[SUPPLIED RECORDS — start]

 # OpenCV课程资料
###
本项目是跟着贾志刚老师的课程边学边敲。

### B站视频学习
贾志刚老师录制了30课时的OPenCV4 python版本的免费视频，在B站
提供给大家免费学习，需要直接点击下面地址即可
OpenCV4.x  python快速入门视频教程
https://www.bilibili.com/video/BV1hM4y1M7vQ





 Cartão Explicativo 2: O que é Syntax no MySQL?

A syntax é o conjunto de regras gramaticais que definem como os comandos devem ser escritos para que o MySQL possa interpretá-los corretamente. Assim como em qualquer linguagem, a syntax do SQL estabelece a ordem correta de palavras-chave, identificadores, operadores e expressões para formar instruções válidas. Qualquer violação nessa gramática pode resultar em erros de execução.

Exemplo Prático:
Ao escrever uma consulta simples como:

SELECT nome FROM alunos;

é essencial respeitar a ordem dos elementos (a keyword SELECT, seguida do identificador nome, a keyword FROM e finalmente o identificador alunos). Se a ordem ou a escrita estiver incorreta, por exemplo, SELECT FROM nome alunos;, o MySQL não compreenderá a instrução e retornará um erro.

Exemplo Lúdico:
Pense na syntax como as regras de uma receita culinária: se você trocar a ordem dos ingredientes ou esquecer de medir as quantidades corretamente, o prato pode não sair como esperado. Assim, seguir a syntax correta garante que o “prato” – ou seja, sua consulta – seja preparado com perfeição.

[SUPPLIED RECORDS — finish]

Retype exactly the lines from the one containing "é essencial respeitar" through the last line of the records above, including both.

▶ RESPONSE BOX
é essencial respeitar a ordem dos elementos (a keyword SELECT, seguida do identificador nome, a keyword FROM e finalmente o identificador alunos). Se a ordem ou a escrita estiver incorreta, por exemplo, SELECT FROM nome alunos;, o MySQL não compreenderá a instrução e retornará um erro.

Exemplo Lúdico:
Pense na syntax como as regras de uma receita culinária: se você trocar a ordem dos ingredientes ou esquecer de medir as quantidades corretamente, o prato pode não sair como esperado. Assim, seguir a syntax correta garante que o “prato” – ou seja, sua consulta – seja preparado com perfeição.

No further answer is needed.